Her “Idols” collection paid tribute to the people who did inspire her, from musicians like David Bowie, Grace Jones and Debbie Harry to writers including Françoise Sagan and Maggie Nelson.

“This collection is about going back to my idols, the people who inspired me, who still inspire me to carry on creating in difficult times like now,” she said.

In her short time on the Paris fashion scene, Friot has created a few idols of her own.

Among them on the runway, her feather-fringed repurposed Levi’s took a turn, ruffling in the wind, alongside multiple interpretations of her distinctive belt dress like a rhythm on repeat.

As well as literal versions with leather-lined strapping stitched together to hug the body, including studded denim versions this season, there were a multitude of print emanations, on mesh body-con pieces, on silk shirts and on the front of a T-shirt. “I’m trying to define the brand’s DNA to cater to a broader clientele to say everyone’s welcome, we’re expanding the brand and the offer little by little for a broader audience,” Friot explained.

There was also a broader color palette that went from pale yellow to silver on asymmetric draped body-con dresses, boxy indigo denim with blurred, bleached seams and punk-inspired kilts dyed and pleated by hand.

She collaborated with dating platform Tinder on a capsule slogan T-shirt collection called “Love, Louder,” with part of the proceeds from the limited-edition designs destined for NGO SOS Homophobie.

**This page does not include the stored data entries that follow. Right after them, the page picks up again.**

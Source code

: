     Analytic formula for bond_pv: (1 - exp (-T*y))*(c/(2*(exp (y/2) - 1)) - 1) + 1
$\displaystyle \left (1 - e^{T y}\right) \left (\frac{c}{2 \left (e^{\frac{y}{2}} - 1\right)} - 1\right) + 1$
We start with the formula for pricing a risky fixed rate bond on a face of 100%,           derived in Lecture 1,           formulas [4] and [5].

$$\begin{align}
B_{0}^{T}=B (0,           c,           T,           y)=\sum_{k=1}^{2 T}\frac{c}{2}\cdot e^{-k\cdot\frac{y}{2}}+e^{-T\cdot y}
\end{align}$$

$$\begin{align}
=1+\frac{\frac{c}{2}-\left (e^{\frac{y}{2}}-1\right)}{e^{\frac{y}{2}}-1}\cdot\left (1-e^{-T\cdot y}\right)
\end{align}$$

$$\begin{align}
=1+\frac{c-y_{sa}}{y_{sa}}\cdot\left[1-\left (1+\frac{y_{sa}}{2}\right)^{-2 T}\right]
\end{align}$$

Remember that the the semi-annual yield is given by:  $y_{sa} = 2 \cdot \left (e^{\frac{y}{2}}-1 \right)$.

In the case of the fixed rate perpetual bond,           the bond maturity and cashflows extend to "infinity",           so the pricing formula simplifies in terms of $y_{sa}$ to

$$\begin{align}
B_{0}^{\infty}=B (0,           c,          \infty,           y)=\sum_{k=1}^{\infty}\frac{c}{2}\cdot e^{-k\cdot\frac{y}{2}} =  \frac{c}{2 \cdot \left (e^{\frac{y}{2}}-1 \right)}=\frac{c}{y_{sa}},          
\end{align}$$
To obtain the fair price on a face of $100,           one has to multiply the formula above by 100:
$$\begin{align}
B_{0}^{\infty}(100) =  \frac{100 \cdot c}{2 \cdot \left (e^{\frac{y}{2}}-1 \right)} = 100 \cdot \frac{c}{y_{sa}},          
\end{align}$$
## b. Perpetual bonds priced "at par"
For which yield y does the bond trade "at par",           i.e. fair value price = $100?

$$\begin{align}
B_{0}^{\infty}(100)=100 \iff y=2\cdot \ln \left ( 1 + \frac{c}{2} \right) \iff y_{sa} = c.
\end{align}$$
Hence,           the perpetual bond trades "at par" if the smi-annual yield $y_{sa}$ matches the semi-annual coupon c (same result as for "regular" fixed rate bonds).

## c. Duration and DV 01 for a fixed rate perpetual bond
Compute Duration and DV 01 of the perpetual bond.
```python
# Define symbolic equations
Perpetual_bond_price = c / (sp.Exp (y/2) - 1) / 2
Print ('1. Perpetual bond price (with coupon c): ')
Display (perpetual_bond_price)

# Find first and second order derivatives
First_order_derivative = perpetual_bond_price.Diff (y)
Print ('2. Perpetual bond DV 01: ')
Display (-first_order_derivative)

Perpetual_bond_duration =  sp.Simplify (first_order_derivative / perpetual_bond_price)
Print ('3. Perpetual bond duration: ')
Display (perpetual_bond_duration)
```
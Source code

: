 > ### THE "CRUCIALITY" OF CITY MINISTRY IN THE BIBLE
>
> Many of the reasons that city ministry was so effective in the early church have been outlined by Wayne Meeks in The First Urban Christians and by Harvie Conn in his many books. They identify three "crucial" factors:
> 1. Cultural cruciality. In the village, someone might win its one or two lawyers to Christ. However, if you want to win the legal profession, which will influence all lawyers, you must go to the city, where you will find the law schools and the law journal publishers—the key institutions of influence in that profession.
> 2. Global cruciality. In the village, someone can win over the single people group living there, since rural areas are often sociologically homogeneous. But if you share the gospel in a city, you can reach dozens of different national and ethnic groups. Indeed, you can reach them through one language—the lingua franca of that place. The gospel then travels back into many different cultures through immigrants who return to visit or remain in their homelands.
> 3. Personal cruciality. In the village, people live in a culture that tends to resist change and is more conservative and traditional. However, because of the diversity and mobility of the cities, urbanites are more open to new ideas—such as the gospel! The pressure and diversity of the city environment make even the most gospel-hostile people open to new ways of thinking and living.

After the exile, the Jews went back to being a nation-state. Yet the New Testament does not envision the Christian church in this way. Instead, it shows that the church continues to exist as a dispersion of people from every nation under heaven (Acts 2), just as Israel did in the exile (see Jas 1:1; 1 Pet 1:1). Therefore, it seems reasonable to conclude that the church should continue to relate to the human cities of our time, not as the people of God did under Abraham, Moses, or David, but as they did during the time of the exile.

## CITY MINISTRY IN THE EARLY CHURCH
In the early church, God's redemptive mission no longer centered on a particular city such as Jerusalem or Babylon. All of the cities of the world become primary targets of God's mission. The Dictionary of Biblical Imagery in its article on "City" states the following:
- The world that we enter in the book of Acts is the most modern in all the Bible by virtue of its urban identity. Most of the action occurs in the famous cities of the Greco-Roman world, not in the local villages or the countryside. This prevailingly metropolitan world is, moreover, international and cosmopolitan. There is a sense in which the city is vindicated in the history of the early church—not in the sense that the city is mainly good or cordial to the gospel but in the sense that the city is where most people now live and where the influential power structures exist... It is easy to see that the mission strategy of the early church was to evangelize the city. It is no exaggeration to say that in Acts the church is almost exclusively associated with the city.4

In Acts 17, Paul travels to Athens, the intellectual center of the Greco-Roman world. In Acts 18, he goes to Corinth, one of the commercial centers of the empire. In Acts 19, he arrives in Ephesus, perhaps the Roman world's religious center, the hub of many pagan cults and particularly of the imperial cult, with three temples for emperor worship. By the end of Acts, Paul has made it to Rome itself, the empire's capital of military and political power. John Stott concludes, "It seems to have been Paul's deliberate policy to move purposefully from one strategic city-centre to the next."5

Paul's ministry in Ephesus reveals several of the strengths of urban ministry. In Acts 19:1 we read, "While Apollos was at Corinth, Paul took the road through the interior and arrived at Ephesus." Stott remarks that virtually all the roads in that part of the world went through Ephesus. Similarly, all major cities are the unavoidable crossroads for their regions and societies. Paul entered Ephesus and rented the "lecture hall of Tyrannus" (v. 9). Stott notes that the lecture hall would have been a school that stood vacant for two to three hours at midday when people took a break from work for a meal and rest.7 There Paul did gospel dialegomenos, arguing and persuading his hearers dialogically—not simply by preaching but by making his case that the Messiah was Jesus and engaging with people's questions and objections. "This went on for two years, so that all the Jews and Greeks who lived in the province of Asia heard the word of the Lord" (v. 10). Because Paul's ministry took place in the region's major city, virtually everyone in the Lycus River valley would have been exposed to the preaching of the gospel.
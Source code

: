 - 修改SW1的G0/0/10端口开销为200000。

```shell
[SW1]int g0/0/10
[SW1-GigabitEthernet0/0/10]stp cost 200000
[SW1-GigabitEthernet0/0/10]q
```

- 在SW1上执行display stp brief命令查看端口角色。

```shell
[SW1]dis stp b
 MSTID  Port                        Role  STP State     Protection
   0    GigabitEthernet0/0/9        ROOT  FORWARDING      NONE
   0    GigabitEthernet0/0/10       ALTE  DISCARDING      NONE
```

There was also a tie-up with footwear brand Both on two stomping over-the-knee boot designs, one referencing her signature belted designs, another imitating the seams of the season’s denim pieces.

Like many a young designer, the current market is tough for Friot. “We’re the first to be impacted by the collapse of multibrand retailers, we’re constantly looking for new funding, asking ourselves if we’ll hold out until next season,” she said.

Friot has been able to stay afloat thanks to a strong following in South Korea — including a number of K-pop stars — and support from Canadian retailer La Maison Simons, with which she has collaborated on political slogan T-shirts. The brand’s direct-to-consumer business is also doing well, she said.

With activism part of her brand ethos, the designer is also worried about the rise of the far right in France. “The political context, as a young lesbian woman is really worrying, and since my designs have a very clear political message, that has even more of an impact, because I’m worried about what will happen. Should I carry on being a warrior, or might I no longer have a place to exist?” she said.